**Your goal**. Write out word for word each line of the records, beginning at the first and stopping after the line with "### test-task/Тестовое задание". Leave the pictures out.

**Supplied data**.
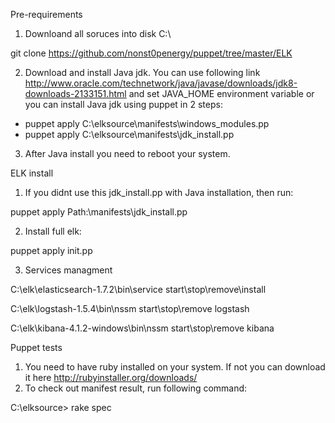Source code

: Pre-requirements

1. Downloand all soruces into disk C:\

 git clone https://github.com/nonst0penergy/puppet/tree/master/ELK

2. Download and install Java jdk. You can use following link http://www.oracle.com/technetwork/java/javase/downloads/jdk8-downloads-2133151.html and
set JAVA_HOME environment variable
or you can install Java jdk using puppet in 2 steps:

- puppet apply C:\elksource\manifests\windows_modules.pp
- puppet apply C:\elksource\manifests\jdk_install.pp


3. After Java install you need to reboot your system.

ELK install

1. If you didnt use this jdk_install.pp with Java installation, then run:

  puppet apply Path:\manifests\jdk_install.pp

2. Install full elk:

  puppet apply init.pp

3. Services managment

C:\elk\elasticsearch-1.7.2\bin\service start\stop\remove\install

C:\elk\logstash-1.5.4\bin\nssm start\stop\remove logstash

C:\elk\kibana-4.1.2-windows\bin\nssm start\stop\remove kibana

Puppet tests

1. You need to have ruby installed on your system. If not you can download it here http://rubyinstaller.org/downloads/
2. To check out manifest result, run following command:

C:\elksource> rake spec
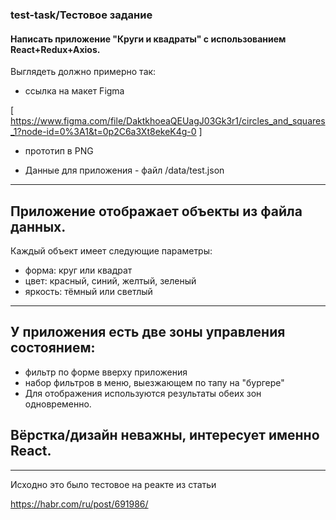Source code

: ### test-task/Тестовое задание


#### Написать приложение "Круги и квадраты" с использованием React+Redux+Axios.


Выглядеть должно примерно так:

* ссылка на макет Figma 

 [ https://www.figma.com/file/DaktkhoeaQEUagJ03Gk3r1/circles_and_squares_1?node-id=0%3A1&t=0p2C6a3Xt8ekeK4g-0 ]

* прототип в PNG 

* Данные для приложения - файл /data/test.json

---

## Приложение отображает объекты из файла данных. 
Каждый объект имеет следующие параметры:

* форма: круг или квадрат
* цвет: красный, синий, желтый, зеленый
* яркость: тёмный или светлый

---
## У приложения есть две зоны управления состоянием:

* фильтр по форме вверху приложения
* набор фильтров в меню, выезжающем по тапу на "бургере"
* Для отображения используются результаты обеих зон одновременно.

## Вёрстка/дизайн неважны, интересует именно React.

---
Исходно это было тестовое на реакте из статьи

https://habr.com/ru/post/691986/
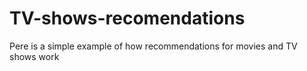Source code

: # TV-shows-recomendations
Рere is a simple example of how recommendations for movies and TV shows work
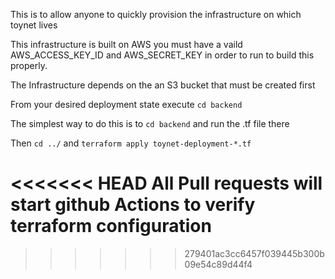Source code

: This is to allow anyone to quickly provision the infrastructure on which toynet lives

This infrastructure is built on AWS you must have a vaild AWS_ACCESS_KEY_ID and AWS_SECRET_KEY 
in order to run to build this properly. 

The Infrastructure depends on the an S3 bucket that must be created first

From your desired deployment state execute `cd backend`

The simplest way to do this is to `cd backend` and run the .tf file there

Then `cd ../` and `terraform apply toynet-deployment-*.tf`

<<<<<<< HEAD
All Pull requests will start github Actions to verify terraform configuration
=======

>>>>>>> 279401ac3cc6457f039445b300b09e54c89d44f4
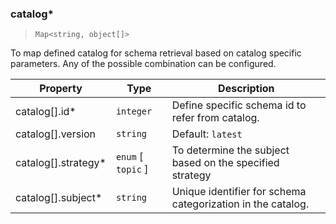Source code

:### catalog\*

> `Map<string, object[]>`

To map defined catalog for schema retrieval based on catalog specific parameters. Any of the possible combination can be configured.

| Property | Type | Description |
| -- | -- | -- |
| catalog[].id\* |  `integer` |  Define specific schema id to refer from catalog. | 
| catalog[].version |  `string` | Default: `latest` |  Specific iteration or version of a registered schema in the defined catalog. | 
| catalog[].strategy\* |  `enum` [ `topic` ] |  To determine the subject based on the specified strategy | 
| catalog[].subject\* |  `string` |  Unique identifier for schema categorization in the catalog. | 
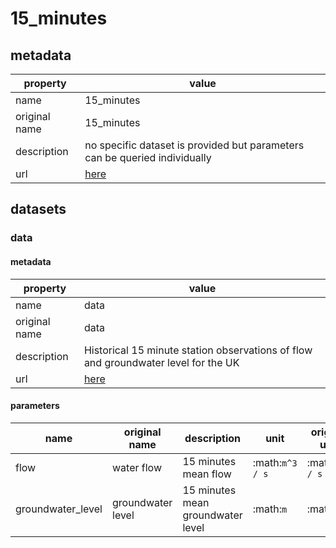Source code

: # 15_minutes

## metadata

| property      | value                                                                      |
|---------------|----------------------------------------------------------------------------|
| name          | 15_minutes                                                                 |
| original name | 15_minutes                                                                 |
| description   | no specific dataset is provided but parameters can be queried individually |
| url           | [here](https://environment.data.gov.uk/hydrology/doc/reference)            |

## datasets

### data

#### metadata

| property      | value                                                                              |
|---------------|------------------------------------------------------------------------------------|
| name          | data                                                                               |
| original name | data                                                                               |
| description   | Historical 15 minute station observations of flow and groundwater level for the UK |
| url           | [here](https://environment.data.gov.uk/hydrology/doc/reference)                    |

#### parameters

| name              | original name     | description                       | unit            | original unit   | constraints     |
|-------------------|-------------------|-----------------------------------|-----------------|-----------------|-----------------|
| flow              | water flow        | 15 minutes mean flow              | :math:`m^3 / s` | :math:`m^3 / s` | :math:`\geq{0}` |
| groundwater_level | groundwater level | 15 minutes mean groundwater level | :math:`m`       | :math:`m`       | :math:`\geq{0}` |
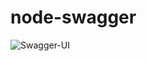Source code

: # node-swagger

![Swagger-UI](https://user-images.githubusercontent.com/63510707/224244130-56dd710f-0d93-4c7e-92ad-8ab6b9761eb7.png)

**Task output**.
Source code

: Pre-requirements

1. Downloand all soruces into disk C:\

 git clone https://github.com/nonst0penergy/puppet/tree/master/ELK

2. Download and install Java jdk. You can use following link http://www.oracle.com/technetwork/java/javase/downloads/jdk8-downloads-2133151.html and
set JAVA_HOME environment variable
or you can install Java jdk using puppet in 2 steps:

- puppet apply C:\elksource\manifests\windows_modules.pp
- puppet apply C:\elksource\manifests\jdk_install.pp


3. After Java install you need to reboot your system.

ELK install

1. If you didnt use this jdk_install.pp with Java installation, then run:

  puppet apply Path:\manifests\jdk_install.pp

2. Install full elk:

  puppet apply init.pp

3. Services managment

C:\elk\elasticsearch-1.7.2\bin\service start\stop\remove\install

C:\elk\logstash-1.5.4\bin\nssm start\stop\remove logstash

C:\elk\kibana-4.1.2-windows\bin\nssm start\stop\remove kibana

Puppet tests

1. You need to have ruby installed on your system. If not you can download it here http://rubyinstaller.org/downloads/
2. To check out manifest result, run following command:

C:\elksource> rake spec
Source code

: ### test-task/Тестовое задание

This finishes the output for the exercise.